A 7% global e-commerce growth rate for Wal-Mart Stores Inc. is too slow, CEO Doug McMillon told analysts Thursday during the retailer’s fiscal first quarter 2017 earnings call. In a push to boost growth, the retailer is increasing the number of items for sale on its online marketplace and expanding curbside pickup of online grocery orders.
Global e-commerce sales for the retail giant, No. 4 in the Internet Retailer 2016 Top 500 Guide, grew 7% on a currency-adjusted basis in the quarter ended April 29 compared with the same quarter a year ago, the company reported. Wal-Mart did not disclose currency-neutral e-commerce sales.
On an annual basis, Wal-Mart’s e-commerce growth rate has been slowing. E-commerce sales increased 12.3% in fiscal 2016 compared with 21.0% growth during fiscal 2015 and a 30.3% jump in fiscal 2014, according to Top500Guide.com data.
Wal-Mart’s online sales are now growing at a slower pace than the overall U.S. e-commerce market, which increased by 15.1% in the first quarter from a year ago, according to the U.S. Department of Commerce. E-commerce accounted for 11.1% of retail sales when factoring out items not normally bought online. That’s the highest e-commerce penetration in history, according to the figures released Tuesday. Wal-Mart also lags Amazon.com Inc.’s 20.5% sales growth in its latest quarter.
McMillon told analysts, “The U.S. [e-commerce] number is better than the global number but neither is as high as we would like,” according to a Seeking Alpha transcript. He cited Brazil, China and the United Kingdom as key markets where Wal-Mart’s e-commerce and mobile commerce sales are “softer” than he would like. The company did not break out regional e-commerce figures.
“We can see progress against several of the necessary capabilities we need to win in e-commerce, but we’re still working on a few others,” McMillon said. “We need them all to come together to see stronger growth. For example, our marketplace is ramping up, but it takes time to build the assortment to the point where customers realize the depth of assortment.”
He said Walmart.com offers more than 10 million SKUs and is increasing that number through a combination of its products and those from other sellers. Wal-Mart announced in April that it is working with ChannelAdvisor Corp., a marketing firm that helps retailers sell on marketplaces like those operated by Amazon and eBay Inc., to rapidly increase the number of merchants in its marketplace program.
While not satisfied with Wal-Mart’s e-commerce growth, McMillon said the retailer’s recent online grocery expansion in the greater Toronto area is a positive trend.

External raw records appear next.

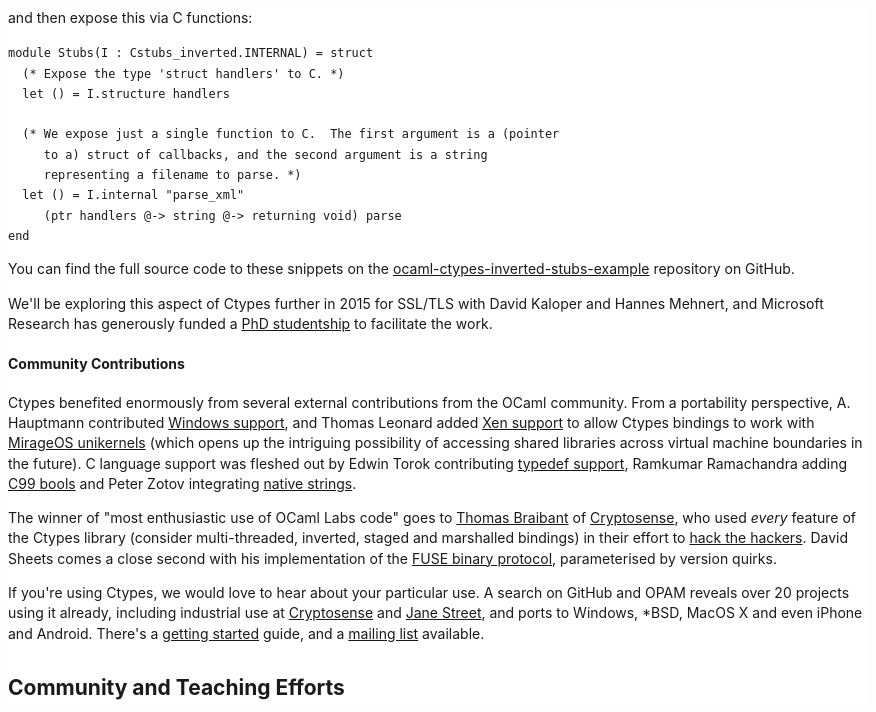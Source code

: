 and then expose this via C functions:

    module Stubs(I : Cstubs_inverted.INTERNAL) = struct
      (* Expose the type 'struct handlers' to C. *)
      let () = I.structure handlers

      (* We expose just a single function to C.  The first argument is a (pointer
         to a) struct of callbacks, and the second argument is a string
         representing a filename to parse. *)
      let () = I.internal "parse_xml" 
         (ptr handlers @-> string @-> returning void) parse
    end

You can find the full source code to these snippets on the 
[ocaml-ctypes-inverted-stubs-example](https://github.com/yallop/ocaml-ctypes-inverted-stubs-example)
repository on GitHub.

We'll be exploring this aspect of Ctypes further in 2015 for SSL/TLS with
David Kaloper and Hannes Mehnert, and Microsoft Research has generously funded a 
[PhD studentship](http://research.microsoft.com/en-us/collaboration/global/phd_projects2015.aspx) 
to facilitate the work.

#### Community Contributions

Ctypes benefited enormously from several external contributions from the OCaml
community.  From a portability perspective, A. Hauptmann contributed
[Windows support](https://github.com/ocamllabs/ocaml-ctypes/pull/190), and
Thomas Leonard added [Xen support](https://github.com/ocamllabs/ocaml-ctypes/pull/231)
to allow Ctypes bindings to work with [MirageOS unikernels](http://openmirage.org) (which opens
up the intriguing possibility of accessing shared libraries across virtual machine boundaries
in the future).  C language support was fleshed out by Edwin Torok contributing
[typedef support](https://github.com/ocamllabs/ocaml-ctypes/pull/238),
Ramkumar Ramachandra adding [C99 bools](https://github.com/ocamllabs/ocaml-ctypes/pull/220) 
and Peter Zotov integrating [native strings](https://github.com/ocamllabs/ocaml-ctypes/pull/143).

The winner of "most enthusiastic use of OCaml Labs code" goes to [Thomas Braibant](https://github.com/braibant)
of [Cryptosense](http://cryptosense.com/the-team/), who used *every* feature of the
Ctypes library (consider multi-threaded, inverted, staged and marshalled bindings) in their
effort to [hack the hackers](http://www.economist.com/news/science-and-technology/21647269-automating-search-loopholes-software-hacking-hackers).  David Sheets comes a close second with his implementation of the
[FUSE binary protocol](https://github.com/dsheets/profuse), parameterised by version quirks.

If you're using Ctypes, we would love to hear about your particular use.  A search on
GitHub and OPAM reveals over 20 projects using it already, including industrial use
at [Cryptosense](http://cryptosense.com) and [Jane Street](http://ocaml.janestreet.com),
and ports to Windows, *BSD, MacOS X and even iPhone and Android.  There's a
[getting started](https://github.com/ocamllabs/ocaml-ctypes/wiki) guide, and
a [mailing list](http://lists.ocaml.org/listinfo/ctypes) available.

## Community and Teaching Efforts
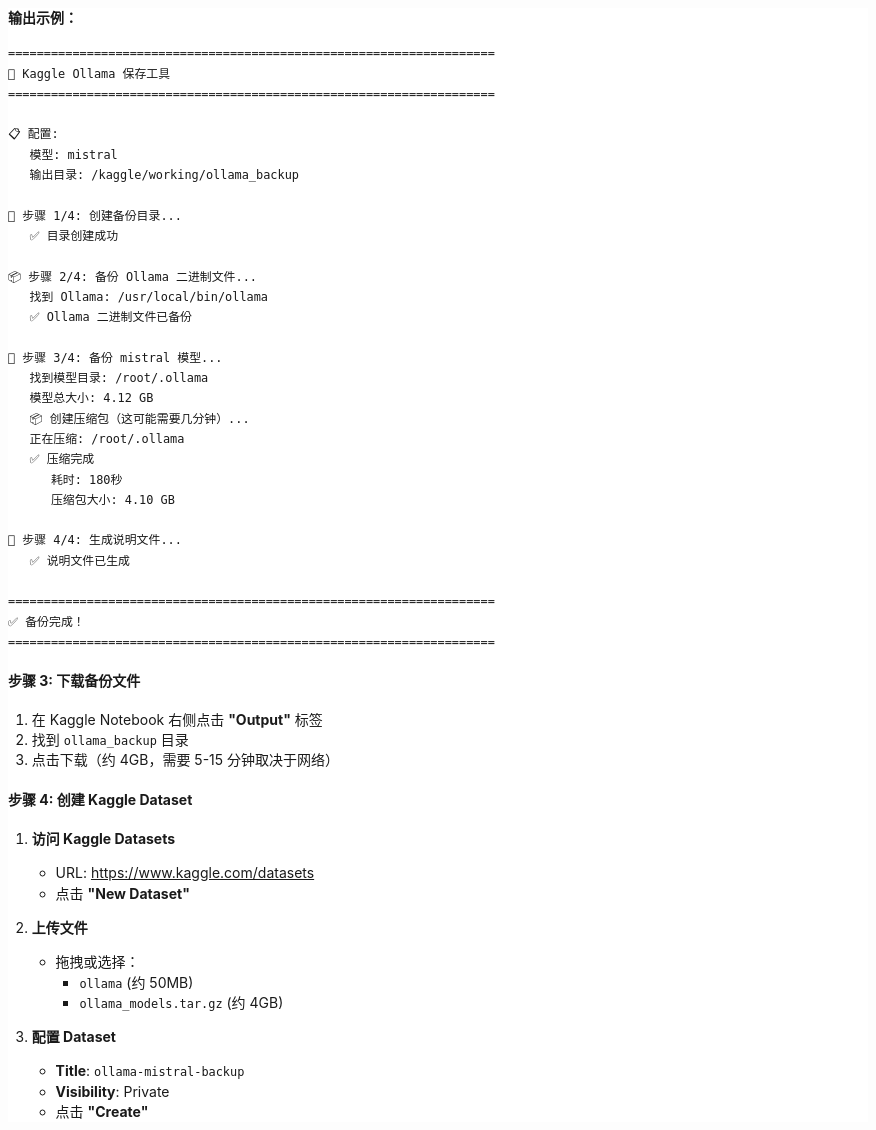 **输出示例：**
```
====================================================================
💾 Kaggle Ollama 保存工具
====================================================================

📋 配置:
   模型: mistral
   输出目录: /kaggle/working/ollama_backup

📁 步骤 1/4: 创建备份目录...
   ✅ 目录创建成功

📦 步骤 2/4: 备份 Ollama 二进制文件...
   找到 Ollama: /usr/local/bin/ollama
   ✅ Ollama 二进制文件已备份

🤖 步骤 3/4: 备份 mistral 模型...
   找到模型目录: /root/.ollama
   模型总大小: 4.12 GB
   📦 创建压缩包（这可能需要几分钟）...
   正在压缩: /root/.ollama
   ✅ 压缩完成
      耗时: 180秒
      压缩包大小: 4.10 GB

📝 步骤 4/4: 生成说明文件...
   ✅ 说明文件已生成

====================================================================
✅ 备份完成！
====================================================================
```

#### 步骤 3: 下载备份文件

1. 在 Kaggle Notebook 右侧点击 **"Output"** 标签
2. 找到 `ollama_backup` 目录
3. 点击下载（约 4GB，需要 5-15 分钟取决于网络）

#### 步骤 4: 创建 Kaggle Dataset

1. **访问 Kaggle Datasets**
   - URL: https://www.kaggle.com/datasets
   - 点击 **"New Dataset"**

2. **上传文件**
   - 拖拽或选择：
     - `ollama` (约 50MB)
     - `ollama_models.tar.gz` (约 4GB)

3. **配置 Dataset**
   - **Title**: `ollama-mistral-backup`
   - **Visibility**: Private
   - 点击 **"Create"**
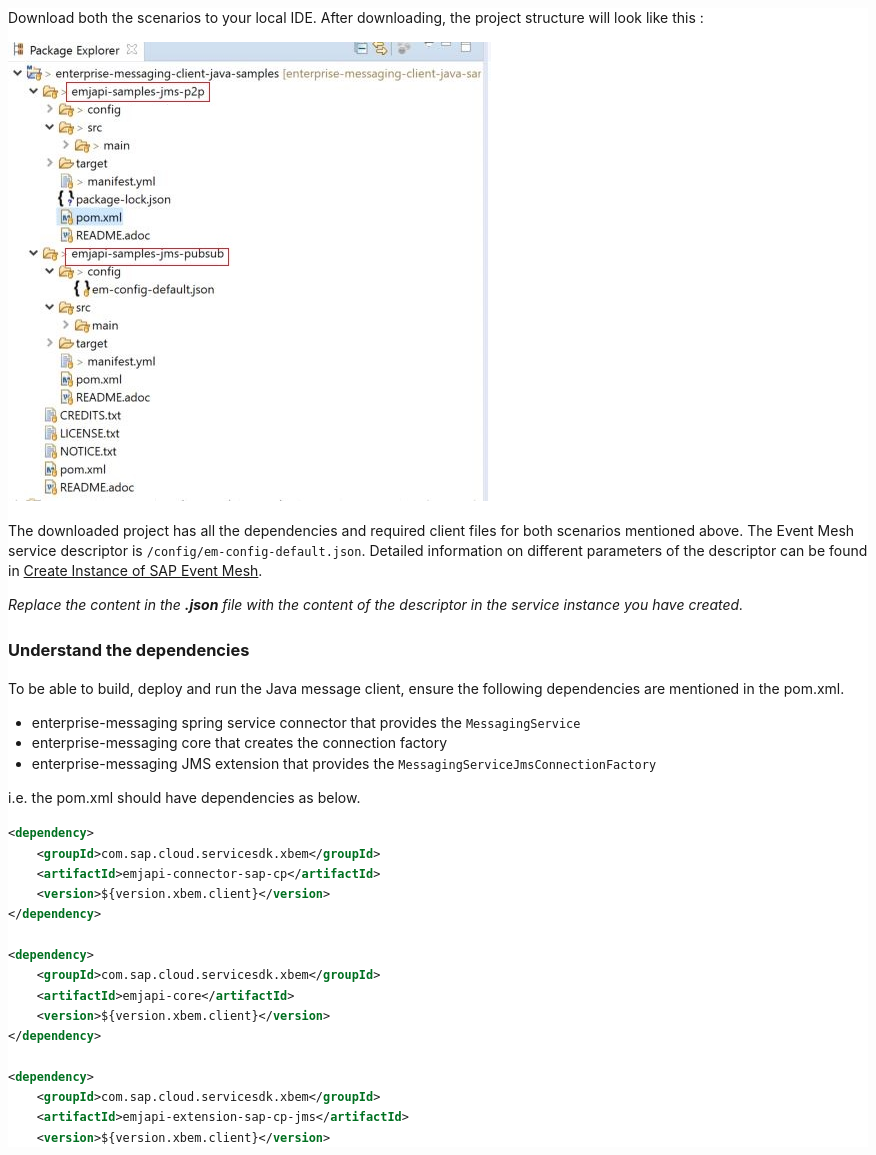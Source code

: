 Download both the scenarios to your local IDE. After downloading, the project structure will look like this :

![Project Structure](ProjectStructure.JPG)

The downloaded project has all the dependencies and required client files for both scenarios mentioned above.
The Event Mesh service descriptor is `/config/em-config-default.json`. Detailed information on different parameters of the
descriptor can be found in [Create Instance of SAP Event Mesh](cp-enterprisemessaging-instance-create).  

*Replace the content in the **.json** file with the content of the descriptor in the service instance you have created.*


### Understand the dependencies

To be able to build, deploy and run the Java message client, ensure the following dependencies are mentioned in the pom.xml.

-  enterprise-messaging spring service connector that provides the `MessagingService`
-  enterprise-messaging core that creates the connection factory
-  enterprise-messaging JMS extension that provides the `MessagingServiceJmsConnectionFactory`

i.e. the pom.xml should have dependencies as below.

```XML
<dependency>
	<groupId>com.sap.cloud.servicesdk.xbem</groupId>
	<artifactId>emjapi-connector-sap-cp</artifactId>
	<version>${version.xbem.client}</version>
</dependency>

<dependency>
	<groupId>com.sap.cloud.servicesdk.xbem</groupId>
	<artifactId>emjapi-core</artifactId>
	<version>${version.xbem.client}</version>
</dependency>

<dependency>
	<groupId>com.sap.cloud.servicesdk.xbem</groupId>
	<artifactId>emjapi-extension-sap-cp-jms</artifactId>
	<version>${version.xbem.client}</version>
```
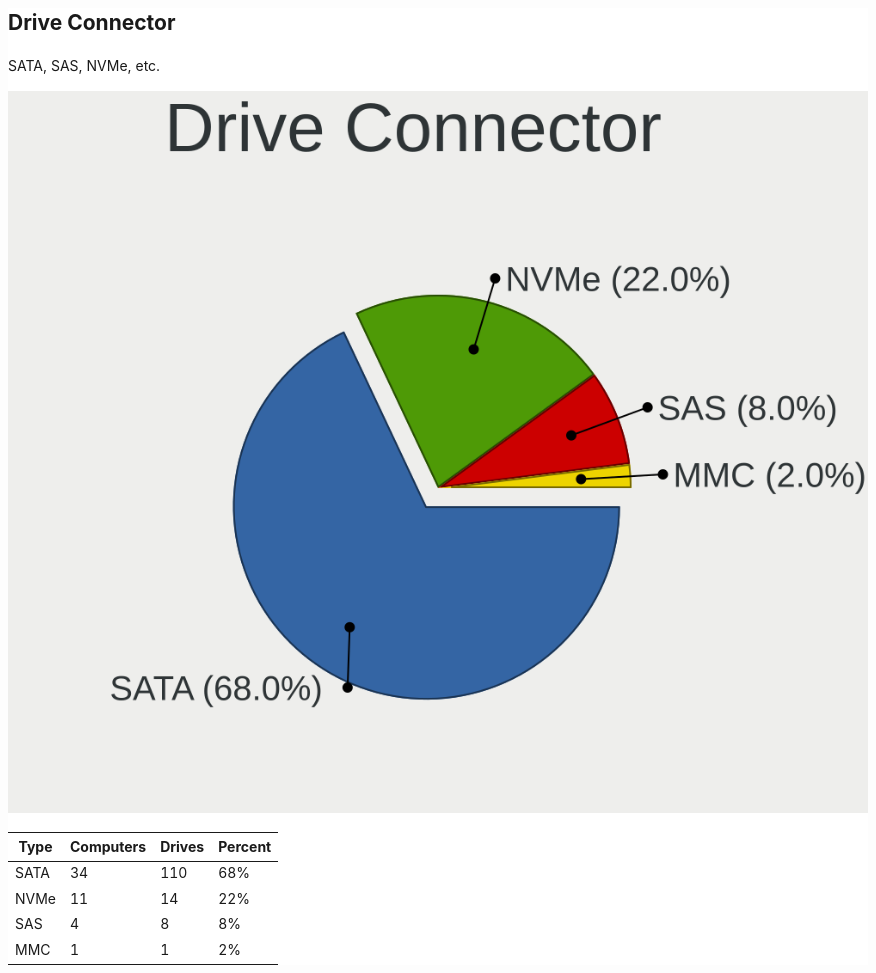 Drive Connector
---------------

SATA, SAS, NVMe, etc.

![Drive Connector](./All/images/pie_chart/drive_bus.svg)


| Type | Computers | Drives | Percent |
|------|-----------|--------|---------|
| SATA | 34        | 110    | 68%     |
| NVMe | 11        | 14     | 22%     |
| SAS  | 4         | 8      | 8%      |
| MMC  | 1         | 1      | 2%      |
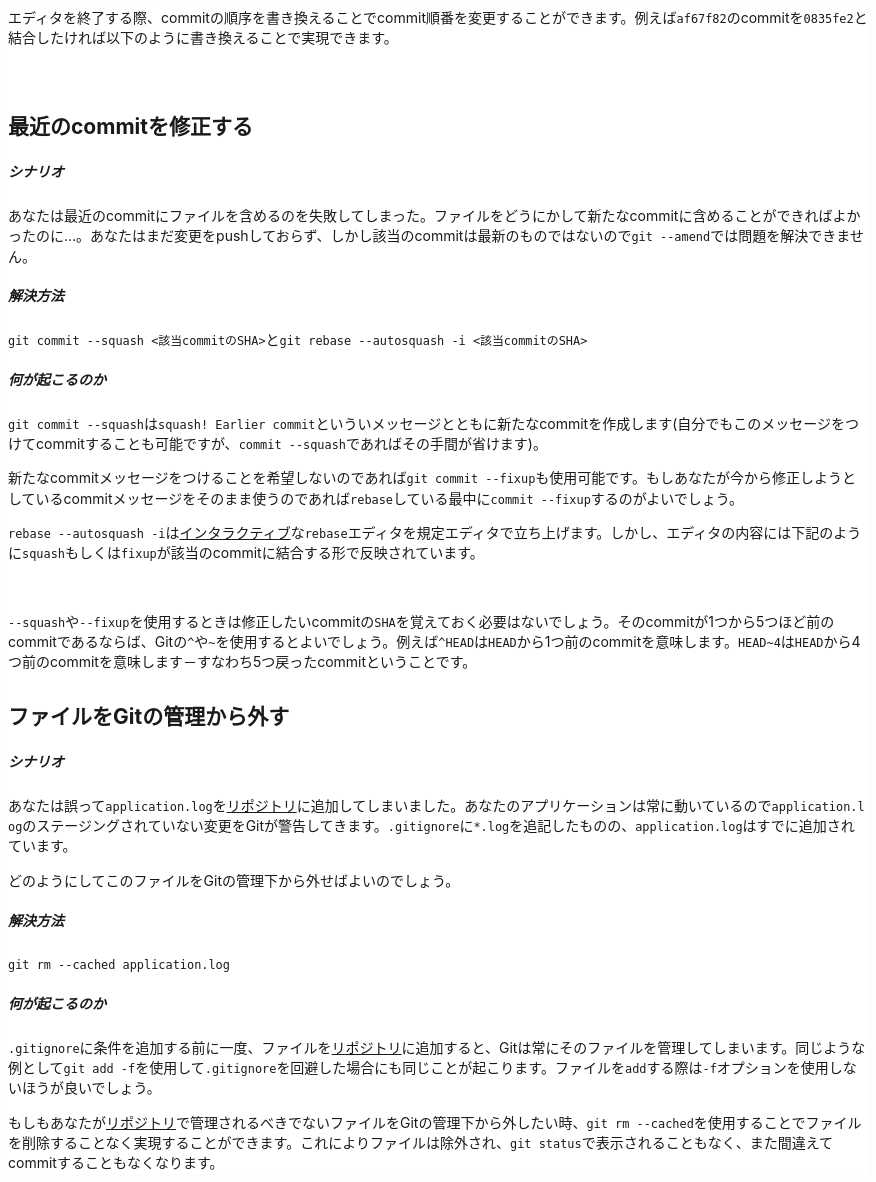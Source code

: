 <p>エディタを終了する際、commitの順序を書き換えることでcommit順番を変更することができます。例えば<code>af67f82</code>のcommitを<code>0835fe2</code>と結合したければ以下のように書き換えることで実現できます。</p>

<p><img src="https://cloud.githubusercontent.com/assets/2077/6953864/f6b4a9d2-d891-11e4-9ac9-10039c031d06.png" alt="" /></p>

<h2>最近のcommitを修正する</h2>

<h5><strong>シナリオ</strong></h5>

<p>あなたは最近のcommitにファイルを含めるのを失敗してしまった。ファイルをどうにかして新たなcommitに含めることができればよかったのに…。あなたはまだ変更をpushしておらず、しかし該当のcommitは最新のものではないので<code>git --amend</code>では問題を解決できません。</p>

<h5><strong>解決方法</strong></h5>

<p><code>git commit --squash &lt;該当commitのSHA&gt;</code>と<code>git rebase --autosquash -i &lt;該当commitのSHA&gt;</code></p>

<h5><strong>何が起こるのか</strong></h5>

<p><code>git commit --squash</code>は<code>squash! Earlier commit</code>といういメッセージとともに新たなcommitを作成します(自分でもこのメッセージをつけてcommitすることも可能ですが、<code>commit --squash</code>であればその手間が省けます)。</p>

<p>新たなcommitメッセージをつけることを希望しないのであれば<code>git commit --fixup</code>も使用可能です。もしあなたが今から修正しようとしているcommitメッセージをそのまま使うのであれば<code>rebase</code>している最中に<code>commit --fixup</code>するのがよいでしょう。</p>

<p><code>rebase --autosquash -i</code>は<a class="keyword" href="http://d.hatena.ne.jp/keyword/%A5%A4%A5%F3%A5%BF%A5%E9%A5%AF%A5%C6%A5%A3%A5%D6">インタラクティブ</a>な<code>rebase</code>エディタを規定エディタで立ち上げます。しかし、エディタの内容には下記のように<code>squash</code>もしくは<code>fixup</code>が該当のcommitに結合する形で反映されています。</p>

<p><img src="https://cloud.githubusercontent.com/assets/2077/6953862/f6a7a1d8-d891-11e4-8784-c32262ff54da.png" alt="" /></p>

<p><code>--squash</code>や<code>--fixup</code>を使用するときは修正したいcommitの<code>SHA</code>を覚えておく必要はないでしょう。そのcommitが1つから5つほど前のcommitであるならば、Gitの<code>^</code>や<code>~</code>を使用するとよいでしょう。例えば<code>^HEAD</code>は<code>HEAD</code>から1つ前のcommitを意味します。<code>HEAD~4</code>は<code>HEAD</code>から4つ前のcommitを意味します－すなわち5つ戻ったcommitということです。</p>

<h2>ファイルをGitの管理から外す</h2>

<h5><strong>シナリオ</strong></h5>

<p>あなたは誤って<code>application.log</code>を<a class="keyword" href="http://d.hatena.ne.jp/keyword/%A5%EA%A5%DD%A5%B8%A5%C8%A5%EA">リポジトリ</a>に追加してしまいました。あなたのアプリケーションは常に動いているので<code>application.log</code>のステージングされていない変更をGitが警告してきます。<code>.gitignore</code>に<code>*.log</code>を追記したものの、<code>application.log</code>はすでに追加されています。</p>

<p>どのようにしてこのファイルをGitの管理下から外せばよいのでしょう。</p>

<h5><strong>解決方法</strong></h5>

<p><code>git rm --cached application.log</code></p>

<h5><strong>何が起こるのか</strong></h5>

<p><code>.gitignore</code>に条件を追加する前に一度、ファイルを<a class="keyword" href="http://d.hatena.ne.jp/keyword/%A5%EA%A5%DD%A5%B8%A5%C8%A5%EA">リポジトリ</a>に追加すると、Gitは常にそのファイルを管理してしまいます。同じような例として<code>git add -f</code>を使用して<code>.gitignore</code>を回避した場合にも同じことが起こります。ファイルを<code>add</code>する際は<code>-f</code>オプションを使用しないほうが良いでしょう。</p>

<p>もしもあなたが<a class="keyword" href="http://d.hatena.ne.jp/keyword/%A5%EA%A5%DD%A5%B8%A5%C8%A5%EA">リポジトリ</a>で管理されるべきでないファイルをGitの管理下から外したい時、<code>git rm --cached</code>を使用することでファイルを削除することなく実現することができます。これによりファイルは除外され、<code>git status</code>で表示されることもなく、また間違えてcommitすることもなくなります。</p>
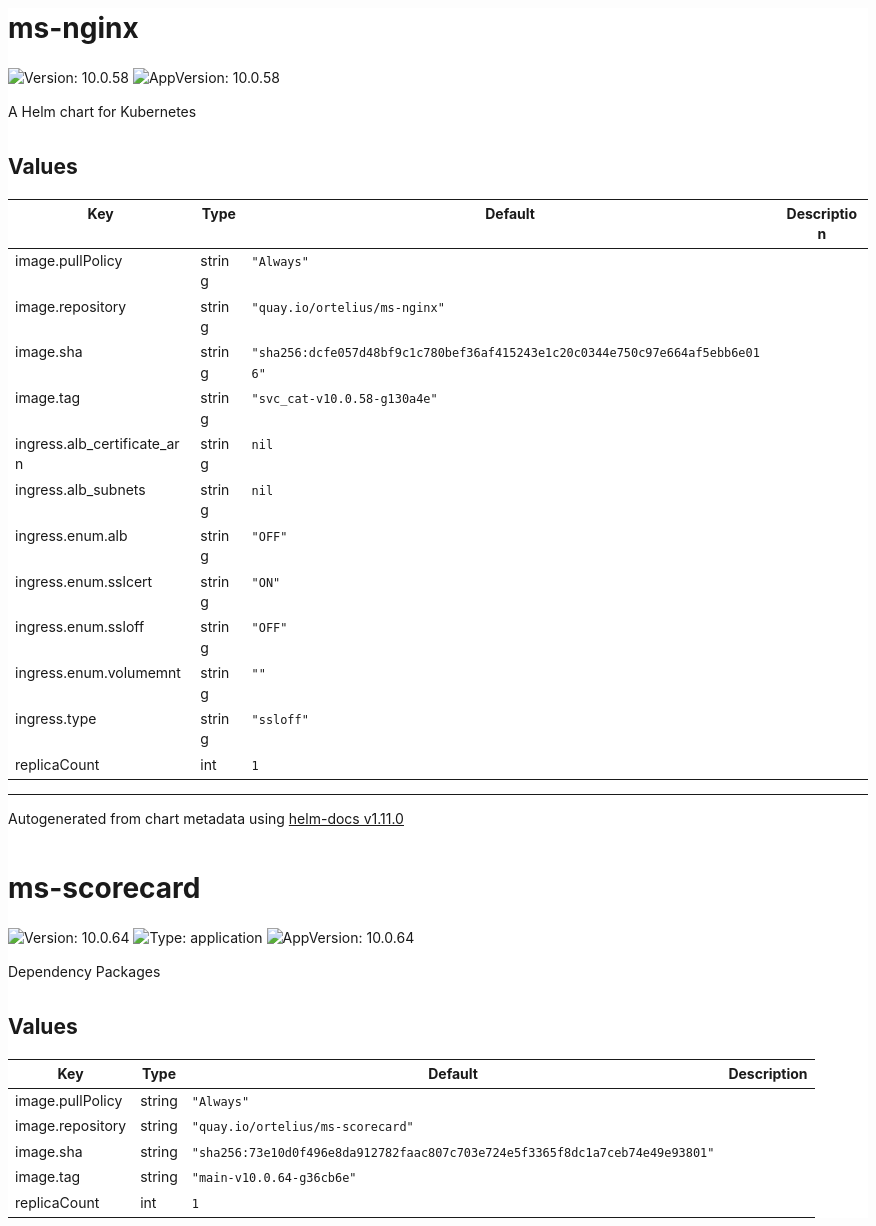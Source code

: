 
# ms-nginx

![Version: 10.0.58](https://img.shields.io/badge/Version-10.0.58-informational?style=flat-square) ![AppVersion: 10.0.58](https://img.shields.io/badge/AppVersion-10.0.58-informational?style=flat-square)

A Helm chart for Kubernetes

## Values

| Key | Type | Default | Description |
|-----|------|---------|-------------|
| image.pullPolicy | string | `"Always"` |  |
| image.repository | string | `"quay.io/ortelius/ms-nginx"` |  |
| image.sha | string | `"sha256:dcfe057d48bf9c1c780bef36af415243e1c20c0344e750c97e664af5ebb6e016"` |  |
| image.tag | string | `"svc_cat-v10.0.58-g130a4e"` |  |
| ingress.alb_certificate_arn | string | `nil` |  |
| ingress.alb_subnets | string | `nil` |  |
| ingress.enum.alb | string | `"OFF"` |  |
| ingress.enum.sslcert | string | `"ON"` |  |
| ingress.enum.ssloff | string | `"OFF"` |  |
| ingress.enum.volumemnt | string | `""` |  |
| ingress.type | string | `"ssloff"` |  |
| replicaCount | int | `1` |  |

----------------------------------------------
Autogenerated from chart metadata using [helm-docs v1.11.0](https://github.com/norwoodj/helm-docs/releases/v1.11.0)


# ms-scorecard

![Version: 10.0.64](https://img.shields.io/badge/Version-10.0.64-informational?style=flat-square) ![Type: application](https://img.shields.io/badge/Type-application-informational?style=flat-square) ![AppVersion: 10.0.64](https://img.shields.io/badge/AppVersion-10.0.64-informational?style=flat-square)

Dependency Packages

## Values

| Key | Type | Default | Description |
|-----|------|---------|-------------|
| image.pullPolicy | string | `"Always"` |  |
| image.repository | string | `"quay.io/ortelius/ms-scorecard"` |  |
| image.sha | string | `"sha256:73e10d0f496e8da912782faac807c703e724e5f3365f8dc1a7ceb74e49e93801"` |  |
| image.tag | string | `"main-v10.0.64-g36cb6e"` |  |
| replicaCount | int | `1` |  |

In the United States, grocery pickup service will be in nearly 40 markets by the end of May, up from 22 at the start of the year, he said. “Advances we have made in fulfillment capabilities, including our most recent center in southern California, mean customers can get the items they want fast and at Wal-Mart prices.”
Overall, McMillon said the company is “pleased with our e-commerce operating system and happy to have our new e-commerce fulfillment centers operational.”
For fiscal Q1 2017 ended April 29, Wal-Mart also reported:
- Revenue of $115.9 billion, up 1.0% from $114.8billion in the year-ago period. On a constant-currency basis revenue was $119.4 billion, up 4.0% from $114.8 billion.
- U.S. net sales of $73.3 billion, up 4.4% from $70.2 billion.
- International revenue of $28.1 billion, down 7.3% from $30.3 billion.
- Gross merchandise value increased 7.5%. Wal-Mart does not disclose dollar figures for this metric.
- U.S. comparable-store sales for Wal-Mart stores were up 1% compared with 1.1%.
- Net income of $4.23 billion, down 8.8% from $4.64 billion in the same period a year ago.